Friday, September 28, 2012

Literary Santa Fe

When I was in graduate school at the University of Montana, I wrote a grant to the National Endowment for the Arts to bring in three visiting writers for readings and class visits. Other than those three, we'd rarely see a real living writer on campus--except for our distinguished professors. Luckily the town was crawling with writers, so we'd see them elsewhere--at the East Gate or the grocery store or Freddy's Feed & Read, the local book store.
Natalie Diaz

What a difference at the Institute of American Arts where I have taught for 22 years. Thanks to the Lannan Foundation (I'll have more to say about the Lannan folks here soon), to our location, to the web of connections that Arthur Sze bequeathed us, to the developing network of indigenous writers who recognize IAIA as an important locus of activity, to our own brilliant and dedicated alums, we've been blessed with a diverse array of writers year after year. In the last 24 hours, we had dinner and a reading with novelist Jayne Anne Phillips, lunch and a reading with Mojave/Pima poet Natalie Diaz, and a book launch and reading with IAIA alum dg nanouk okpik (Inupiat-Inuit).
dg nanouk okpik

On October 9, Slovenian poet Tomaz Salamun will visit. On October 12 & 13, we have alums Elizabeth Woody, Sherwin Bitsui, dg nanouk okpik, James Thomas Stevens, and Joy Harjo on campus to help us celebrate our 50th Anniversary. We also have Natanya Ann Pulley and Layli Long Soldier coming up later in the fall. In the spring poets Jenny Boully and Lisa Jarnot, and fiction writer Junot Diaz are scheduled to visit.

Even our dean and our faculty secretary are poets. In fact, Dean Ann Filemyr will be reading in our library at 4 pm on October 23. The library will feature readings by our creative writing faculty, Evelina Zuni Lucero and James Thomas Stevens, in the spring.

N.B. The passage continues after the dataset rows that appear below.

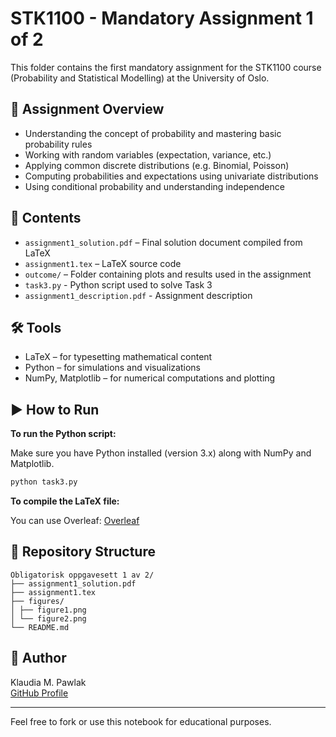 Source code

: # STK1100 - Mandatory Assignment 1 of 2

This folder contains the first mandatory assignment for the STK1100 course (Probability and Statistical Modelling) at the University of Oslo.

## 📝 Assignment Overview

- Understanding the concept of probability and mastering basic probability rules
- Working with random variables (expectation, variance, etc.)
- Applying common discrete distributions (e.g. Binomial, Poisson)
- Computing probabilities and expectations using univariate distributions
- Using conditional probability and understanding independence

## 📄 Contents

- `assignment1_solution.pdf` – Final solution document compiled from LaTeX
- `assignment1.tex` – LaTeX source code
- `outcome/` – Folder containing plots and results used in the assignment
- `task3.py` - Python script used to solve Task 3
- `assignment1_description.pdf` - Assignment description

## 🛠 Tools

- LaTeX – for typesetting mathematical content
- Python – for simulations and visualizations
- NumPy, Matplotlib – for numerical computations and plotting

## ▶️ How to Run

**To run the Python script:**

Make sure you have Python installed (version 3.x) along with NumPy and Matplotlib.

```bash
python task3.py
```


**To compile the LaTeX file:**

You can use Overleaf: [Overleaf](https://www.overleaf.com/)

## 📂 Repository Structure
```
Obligatorisk oppgavesett 1 av 2/
├── assignment1_solution.pdf
├── assignment1.tex
├── figures/
│ ├── figure1.png
│ └── figure2.png
└── README.md
```

## 👤 Author

Klaudia M. Pawlak  
[GitHub Profile](https://github.com/klaudiapawlak)

---

Feel free to fork or use this notebook for educational purposes.
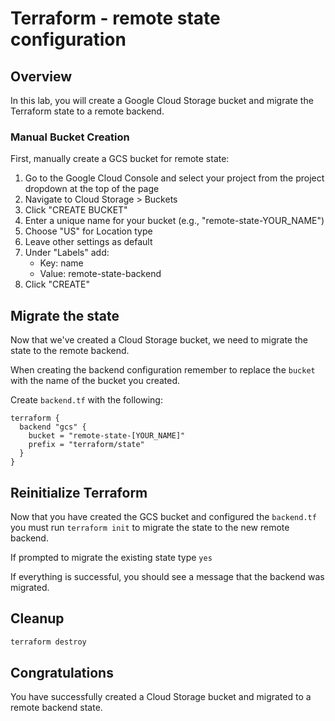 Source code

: # Terraform - remote state configuration

## Overview 
In this lab, you will create a Google Cloud Storage bucket and migrate the Terraform state to a remote backend. 

### Manual Bucket Creation

First, manually create a GCS bucket for remote state:

1. Go to the Google Cloud Console and select your project from the project dropdown at the top of the page
2. Navigate to Cloud Storage > Buckets
3. Click "CREATE BUCKET"
4. Enter a unique name for your bucket (e.g., "remote-state-YOUR_NAME")
5. Choose "US" for Location type
6. Leave other settings as default
7. Under "Labels" add:
   - Key: name
   - Value: remote-state-backend
8. Click "CREATE"

## Migrate the state
Now that we've created a Cloud Storage bucket, we need to migrate the state to the remote backend. 

When creating the backend configuration remember to replace the `bucket` with the name of the bucket you created. 

Create `backend.tf` with the following:
```hcl
terraform {
  backend "gcs" {
    bucket = "remote-state-[YOUR_NAME]"
    prefix = "terraform/state"
  }
}
```

## Reinitialize Terraform 
Now that you have created the GCS bucket and configured the `backend.tf` you must run `terraform init` to migrate the state to the new remote backend. 

If prompted to migrate the existing state type `yes`

If everything is successful, you should see a message that the backend was migrated. 

## Cleanup

```bash
terraform destroy
```

## Congratulations

You have successfully created a Cloud Storage bucket and migrated to a remote backend state. 
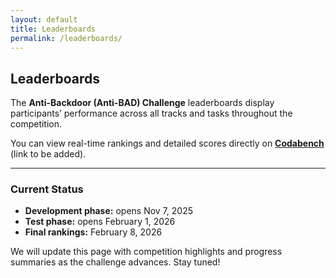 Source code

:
 ```yaml
---
layout: default
title: Leaderboards
permalink: /leaderboards/
---
```


## Leaderboards

The **Anti-Backdoor (Anti-BAD) Challenge** leaderboards display participants’ performance across all tracks and tasks throughout the competition.

You can view real-time rankings and detailed scores directly on [**Codabench**](#) (link to be added).

---

### Current Status

- **Development phase:** opens Nov 7, 2025  
- **Test phase:** opens February 1, 2026  
- **Final rankings:** February 8, 2026  

We will update this page with competition highlights and progress summaries as the challenge advances. Stay tuned! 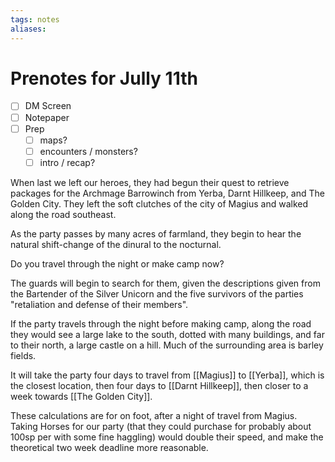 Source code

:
 ```yaml
---
tags: notes
aliases:
---
```


# Prenotes for Jully 11th
- [ ] DM Screen
- [ ] Notepaper
- [ ] Prep
	- [ ] maps?
	- [ ] encounters / monsters?
	- [ ] intro / recap?

When last we left our heroes, they had begun their quest to retrieve packages for the Archmage Barrowinch from Yerba, Darnt Hillkeep, and The Golden City. They left the soft clutches of the city of Magius and walked along the road southeast. 

As the party passes by many acres of farmland, they begin to hear the natural shift-change of the dinural to the nocturnal. 

Do you travel through the night or make camp now?

The guards will begin to search for them, given the descriptions given from the Bartender of the Silver Unicorn and the five survivors of the parties "retaliation and defense of their members".

If the party travels through the night before making camp, along the road they would see a large lake to the south, dotted with many buildings, and far to their north, a large castle on a hill. Much of the surrounding area is barley fields. 

It will take the party four days to travel from [[Magius]] to [[Yerba]], which is the closest location, then four days to [[Darnt Hillkeep]], then closer to a week towards [[The Golden City]]. 

These calculations are for on foot, after a night of travel from Magius. Taking Horses for our party (that they could purchase for probably about 100sp per with some fine haggling) would double their speed, and make the theoretical two week deadline more reasonable.

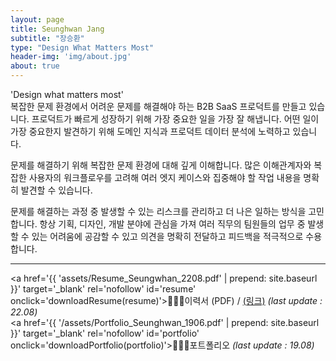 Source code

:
 ```yaml
---
layout: page
title: Seunghwan Jang
subtitle: "장승환"
type: "Design What Matters Most"
header-img: 'img/about.jpg'
about: true
---
```


'Design what matters most'  
복잡한 문제 환경에서 어려운 문제를 해결해야 하는 B2B SaaS 프로덕트를 만들고 있습니다. 프로덕트가 빠르게 성장하기 위해 가장 중요한 일을 가장 잘 해냅니다. 어떤 일이 가장 중요한지 발견하기 위해 도메인 지식과 프로덕트 데이터 분석에 노력하고 있습니다.

문제를 해결하기 위해 복잡한 문제 환경에 대해 깊게 이해합니다. 많은 이해관계자와 복잡한 사용자의 워크플로우를 고려해 여러 엣지 케이스와 집중해야 할 작업 내용을 명확히 발견할 수 있습니다.

문제를 해결하는 과정 중 발생할 수 있는 리스크를 관리하고 더 나은 일하는 방식을 고민합니다. 항상 기획, 디자인, 개발 분야에 관심을 가져 여러 직무의 팀원들의 업무 중 발생할 수 있는 어려움에 공감할 수 있고 의견을 명확히 전달하고 피드백을 적극적으로 수용합니다.

---

<a href='{{ 'assets/Resume_Seungwhan_2208.pdf' | prepend: site.baseurl }}' target='_blank' rel='nofollow' id='resume' onclick='downloadResume(resume)'>🧑🏻‍💻이력서 (PDF)</a> / <a href='https://my.surfit.io/w/518482160' target='_blank' rel='nofollow' id='resume_surfit' onclick='openResume(resume_surfit)'>(링크)</a> _(last update : 22.08)_  
<a href='{{ '/assets/Portfolio_Seunghwan_1906.pdf' | prepend: site.baseurl }}' target='_blank' rel='nofollow' id='portfolio' onclick='downloadPortfolio(portfolio)'>🏄🏻‍♂️포트폴리오</a>  _(last update : 19.08)_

Tuesday, September 25, 2012

A Poem by Naseer Hassan

This is the first poem we worked on together. The punctuation is deliberately strange, though we are revisiting that issue to be sure the "strangeness" here in English is congruent to the strangeness in the Arabic. But meanwhile, a peek into a poem-in-progress:




The story of (that) time


The story of that time; … like tyrants “gargling” in the depths; in the forest’s quiet we were. Night was inside us; maybe we were stars, maybe we carried our clothes to where the river enters.
Dante says: the centaurs throw the tyrants in the river of blood[i]; I say: the forest is in the heart, and we inhabit al Midan[ii] square in the homeless rooms; judgment days pass colorless through us, and we are naked on the square of the universe.




[i] Inferno: XII.
[ii] An old central square in Baghdad.



Saturday, September 22, 2012

Drama on Barcelona: Group Reading on November 18



 Photographs courtesy of Alex Traube.

I will be reading, together with some of my students from the Institute of American Indian Arts and the self-proclaimed Santa Fe Poète Maudit Chuck Calabreze (above, right), at the Unitarian Universalist Congregation of Santa Fe on November 18, 2012, at 3 p.m. The reading will be part of their "Drama on Barcelona" series.  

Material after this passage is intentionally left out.